The Lightweight 4+ was excited to finally race their official lineup after circumstances required them to substitute different rowers at the past two regattas. The WVL4+ was up against Cal State Long Beach and Northwestern, both of whom this crew has raced before at WIRA and Dad Vail respectively. Knowing that Long Beach was a good deal faster than our lineup based on their performance at WIRA and in Saturday’s race for lanes, the lightweights set their sights on beating Northwestern and defending their silver medal from last year’s ACRA’s. Off the start, Long Beach began pulling away from WSU and Northwestern in lane 4 and increased their open water lead throughout the 2k, the entire race was a head-to-head battle between WSU in lane 3 and Northwestern in lane 5. Coxswain Grace Montgomery says that, “Up to the 1000 meter mark, our crew was bow ball to bow ball with lane 5, going back and forth between which crew would have a slight lead in the moment”. Coming into the third 500, the lightweights knew they had to make a move and start taking seats on Northwestern if they hoped to medal in this race.
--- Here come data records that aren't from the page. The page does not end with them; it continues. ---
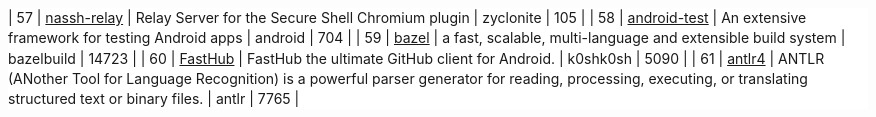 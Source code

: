 | 57 | [nassh-relay](https://github.com/zyclonite/nassh-relay)                                  | Relay Server for the Secure Shell Chromium plugin                                                                                                                                                                                                                                                                                                                                                                                                                                                                                                                                                                                                                                                                                                                                                                                                                                                                                                                                                                                                  | zyclonite              | 105   |
| 58 | [android-test](https://github.com/android/android-test)                                  | An extensive framework for testing Android apps                                                                                                                                                                                                                                                                                                                                                                                                                                                                                                                                                                                                                                                                                                                                                                                                                                                                                                                                                                                                    | android                | 704   |
| 59 | [bazel](https://github.com/bazelbuild/bazel)                                             | a fast, scalable, multi-language and extensible build system                                                                                                                                                                                                                                                                                                                                                                                                                                                                                                                                                                                                                                                                                                                                                                                                                                                                                                                                                                                       | bazelbuild             | 14723 |
| 60 | [FastHub](https://github.com/k0shk0sh/FastHub)                                           | FastHub the ultimate GitHub client for Android.                                                                                                                                                                                                                                                                                                                                                                                                                                                                                                                                                                                                                                                                                                                                                                                                                                                                                                                                                                                                    | k0shk0sh               | 5090  |
| 61 | [antlr4](https://github.com/antlr/antlr4)                                                | ANTLR (ANother Tool for Language Recognition) is a powerful parser generator for reading, processing, executing, or translating structured text or binary files.                                                                                                                                                                                                                                                                                                                                                                                                                                                                                                                                                                                                                                                                                                                                                                                                                                                                                   | antlr                  | 7765  |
A power move pushed the lightweights forward to have Northwestern’s bow ball on our crew’s bow pair, and with the motivation to pull for the graduating seniors, our coach Giles, and to defend 2015’s silver medal, the lightweights sprinted to have an open water lead over Northwestern as they crossed the finish line.
This weekend the lightweight women were pulling for more than just themselves and the other girls in their boats, but also for their coach Giles Dakin-White. Giles will be leaving Cougar Crew after coming to the program in the Fall of 2012 to coach the novice men. Giles began coaching the lightweight women back in the Fall of 2014 and brought focus and change to the team. Giles has coached his boats, men and women, to numerous wins and medals, but is now leaving the program to head back to dreary old England with his wife and son. Cougar Crew wishes Giles the best in the years to come and thanks him for being a coach to many of the men and women who are a part of this program.
The American Collegiate Rowing Association selects rowers each year for the All-Region team. This selection process is based off of 2,000 meter testing scores, performance of their crew, career racing results, accomplishments and leadership within their team, individual performances and coach recommendation. Junior Michael Marelli was selected as one of the rowers to the West All-Region Team. Alongside him Seniors Ashley Vu and Sidney Cross were selected to represent the West Region. Congratulations to our Cougar Crew rowers for earning these highly decorated awards.